There was noticeably more buzz around this year’s awards show than in years past and several opportunities for the league to try and expand its brand in new ways.
Pictures of Alex Ovechkin and other star players were plastered all over the Palms, where the awards show will be held for the next two years. Fans wearing NHL jerseys could be seen walking around the casino while players lounged by the pool.
It was certainly a unique scene.
“We made this another destination event,” commissioner Gary Bettman said this week. “Not unlike opening the season in Europe or the Winter Classic, we’ve created a large-scale event that is good for our business partners, the players are here in record numbers and it’s great for our fans.
“We have lots of fans who have come from all over.
“This is a destination city known for entertainment … and I think it’s raised the profile of the event.”
The awards show will be held here for at least the next two years, giving the NHL a chance to make improvements moving forward.
Even though the tickets cost more than US$500, the Pearl Concert Theatre was full when the cameras started rolling on Thursday night.
There were a few slip-ups by presenters during the show but it was an otherwise successful evening, with the game’s flashiest player in Alex Ovechkin taking home both the Hart Trophy and Lester B. Pearson Award.
He also won US$500 playing blackjack and was understandably pleased with the trip.

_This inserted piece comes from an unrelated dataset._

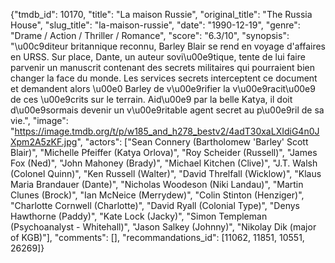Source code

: {"tmdb_id": 10170, "title": "La maison Russie", "original_title": "The Russia House", "slug_title": "la-maison-russie", "date": "1990-12-19", "genre": "Drame / Action / Thriller / Romance", "score": "6.3/10", "synopsis": "\u00c9diteur britannique reconnu, Barley Blair se rend en voyage d'affaires en URSS. Sur place, Dante, un auteur sovi\u00e9tique, tente de lui faire parvenir un manuscrit contenant des secrets militaires qui pourraient bien changer la face du monde. Les services secrets interceptent ce document et demandent alors \u00e0 Barley de v\u00e9rifier la v\u00e9racit\u00e9 de ces \u00e9crits sur le terrain. Aid\u00e9 par la belle Katya, il doit d\u00e9sormais devenir un v\u00e9ritable agent secret au p\u00e9ril de sa vie.", "image": "https://image.tmdb.org/t/p/w185_and_h278_bestv2/4adT30xaLXIdiG4n0JXpm2A5zKF.jpg", "actors": ["Sean Connery (Bartholomew 'Barley' Scott Blair)", "Michelle Pfeiffer (Katya Orlova)", "Roy Scheider (Russell)", "James Fox (Ned)", "John Mahoney (Brady)", "Michael Kitchen (Clive)", "J.T. Walsh (Colonel Quinn)", "Ken Russell (Walter)", "David Threlfall (Wicklow)", "Klaus Maria Brandauer (Dante)", "Nicholas Woodeson (Niki Landau)", "Martin Clunes (Brock)", "Ian McNeice (Merrydew)", "Colin Stinton (Henziger)", "Charlotte Cornwell (Charlotte)", "David Ryall (Colonial Type)", "Denys Hawthorne (Paddy)", "Kate Lock (Jacky)", "Simon Templeman (Psychoanalyst - Whitehall)", "Jason Salkey (Johnny)", "Nikolay Dik (major of KGB)"], "comments": [], "recommandations_id": [11062, 11851, 10551, 26269]}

“It was a great time here,” said Ovechkin. “It’s an unbelievable place to be to spend some time with your friends. Lots of good things happen here.”
That was the overwhelming sentiment among players – and not just the young guys who took advantage of the nightlife.
Detroit Red Wings captain Nicklas Lidstrom brought his young family with him just days after a tough loss in Game 7 of the Stanley Cup final and said they had a marvellous time.
There were roughly 110 players in city this week because the NHL Players’ Association also decided to hold its annual meeting for North American-based players here.
It ended up giving hockey the kind of platform it rarely enjoys in the desert. From all accounts, the city welcomed everyone with open arms and was happy to have the NHL on its turf.
“Las Vegas has always been the entertainment capital of the world,” said George Maloof, a co-owner of the Palms. “I think it’s an alternative, trying something different. It’s unique and fun.”
The Las Vegas Convention and Visitors Authority is reportedly paying the NHL about US$650,000 per year to sponsor the awards show. That organization has also made it clear that it wants a franchise in the city at some point.
It doesn’t look like that will be happening any time soon.
At least one player is comfortable with only have to come to Vegas once a year for the awards show.
“It’s going to be hard for hockey players to live here,” said Ovechkin. “Every day it’s nightlife, lots of clubs, lots of strip clubs here. You know, it’s pretty hard for young guys – especially if you don’t have a wife or a girlfriend.